The net result would be many citizens paying higher taxes at the local level and some businesses paying higher taxes (plus receiving no refunds) at the state level. But the citizenry can take that up with their local governments that have gotten in some parishes a heavily-subsidized ride no matter how high they pushed their tax rate. Big business in particular would have to bite the bullet, but relief also can be offered it and all business, in the form of an eventual ridding from the state of the corporate and franchise taxes, which in and of itself would be excellent tax policy.

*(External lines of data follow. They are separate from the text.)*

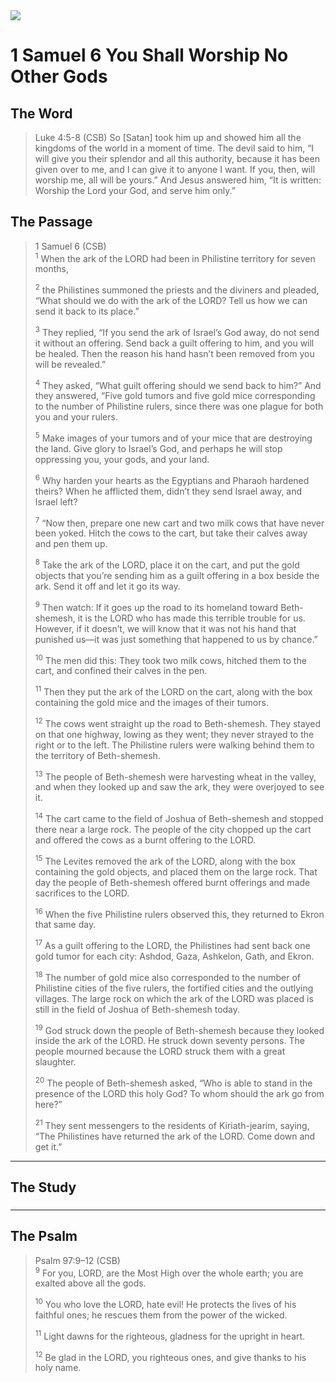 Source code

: <img class="intro-right" src="/images/art-david.jpg">

# 1 Samuel 6 You Shall Worship No Other Gods

## The Word

>Luke 4:5-8 (CSB) So [Satan] took him up and showed him all the kingdoms of the world in a moment of time. The devil said to him, “I will give you their splendor and all this authority, because it has been given over to me, and I can give it to anyone I want. If you, then, will worship me, all will be yours.” And Jesus answered him, “It is written: <bgy>Worship the Lord your God, and serve him only.</bgy>”

## The Passage

>1 Samuel 6 (CSB)  
><sup>1</sup> When the ark of the LORD had been in Philistine territory for seven months, 
>
><sup>2</sup> the Philistines summoned the priests and the diviners and pleaded, “What should we do with the ark of the LORD? Tell us how we can send it back to its place.” 
>
><sup>3</sup> They replied, “If you send the ark of Israel’s God away, do not send it without an offering. Send back a guilt offering to him, and you will be healed. Then the reason his hand hasn’t been removed from you will be revealed.” 
>
><sup>4</sup> They asked, “What guilt offering should we send back to him?” And they answered, “Five gold tumors and five gold mice corresponding to the number of Philistine rulers, since there was one plague for both you and your rulers. 
>
><sup>5</sup> Make images of your tumors and of your mice that are destroying the land. Give glory to Israel’s God, and perhaps he will stop oppressing you, your gods, and your land. 
>
><sup>6</sup> Why harden your hearts as the Egyptians and Pharaoh hardened theirs? When he afflicted them, didn’t they send Israel away, and Israel left? 
>
><sup>7</sup> “Now then, prepare one new cart and two milk cows that have never been yoked. Hitch the cows to the cart, but take their calves away and pen them up. 
>
><sup>8</sup> Take the ark of the LORD, place it on the cart, and put the gold objects that you’re sending him as a guilt offering in a box beside the ark. Send it off and let it go its way. 
>
><sup>9</sup> Then watch: If it goes up the road to its homeland toward Beth-shemesh, it is the LORD who has made this terrible trouble for us. However, if it doesn’t, we will know that it was not his hand that punished us—it was just something that happened to us by chance.” 
>
><sup>10</sup> The men did this: They took two milk cows, hitched them to the cart, and confined their calves in the pen. 
>
><sup>11</sup> Then they put the ark of the LORD on the cart, along with the box containing the gold mice and the images of their tumors. 
>
><sup>12</sup> The cows went straight up the road to Beth-shemesh. They stayed on that one highway, lowing as they went; they never strayed to the right or to the left. The Philistine rulers were walking behind them to the territory of Beth-shemesh. 
>
><sup>13</sup> The people of Beth-shemesh were harvesting wheat in the valley, and when they looked up and saw the ark, they were overjoyed to see it. 
>
><sup>14</sup> The cart came to the field of Joshua of Beth-shemesh and stopped there near a large rock. The people of the city chopped up the cart and offered the cows as a burnt offering to the LORD. 
>
><sup>15</sup> The Levites removed the ark of the LORD, along with the box containing the gold objects, and placed them on the large rock. That day the people of Beth-shemesh offered burnt offerings and made sacrifices to the LORD. 
>
><sup>16</sup> When the five Philistine rulers observed this, they returned to Ekron that same day. 
>
><sup>17</sup> As a guilt offering to the LORD, the Philistines had sent back one gold tumor for each city: Ashdod, Gaza, Ashkelon, Gath, and Ekron. 
>
><sup>18</sup> The number of gold mice also corresponded to the number of Philistine cities of the five rulers, the fortified cities and the outlying villages. The large rock on which the ark of the LORD was placed is still in the field of Joshua of Beth-shemesh today. 
>
><sup>19</sup> God struck down the people of Beth-shemesh because they looked inside the ark of the LORD. He struck down seventy persons. The people mourned because the LORD struck them with a great slaughter. 
>
><sup>20</sup> The people of Beth-shemesh asked, “Who is able to stand in the presence of the LORD this holy God? To whom should the ark go from here?” 
>
><sup>21</sup> They sent messengers to the residents of Kiriath-jearim, saying, “The Philistines have returned the ark of the LORD. Come down and get it.”

---

## The Study

###

---

## The Psalm

>Psalm 97:9–12 (CSB)  
><sup>9</sup> For you, LORD, are the Most High over the whole earth; you are exalted above all the gods. 
>
><sup>10</sup> You who love the LORD, hate evil! He protects the lives of his faithful ones; he rescues them from the power of the wicked. 
>
><sup>11</sup> Light dawns for the righteous, gladness for the upright in heart. 
>
><sup>12</sup> Be glad in the LORD, you righteous ones, and give thanks to his holy name.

So, the session could produce bills that would exclude taxation of what today would be considered “inventory,” meaning only the credit for corporate income and franchise taxes remain; that would put before the voters this fall a lowering of the homestead exemption to a more defensible level ($25,000-$50,000 in valuation, or perhaps paying on the first $10,000, then exemption up to a certain level); and that would gradually eliminate the corporate income and franchise taxes starting next fiscal year (say over five years, which at its conclusion entirely moots the credit) that executes only if the amendment passes. Some businesses, but with plenty of assets, take a big hit this fiscal year then get relief as these taxes disappear, and many homeowners take a hit if they cannot convince their local authorities to lower rates, with some still paying more in taxes, but a pittance more for most of these.



That asks a lot in an election year (and keep in mind almost all parishes have elections for their governing authorities this year as well), but the immediate concern of balancing the state’s budget and the more distant issue of shaping a tax structure that does a better job of collecting revenue through encouragement of economic development demand a lot as well. Let’s hope visionary actions aligned to the agenda above don’t get short-circuited by special interest politics during this session.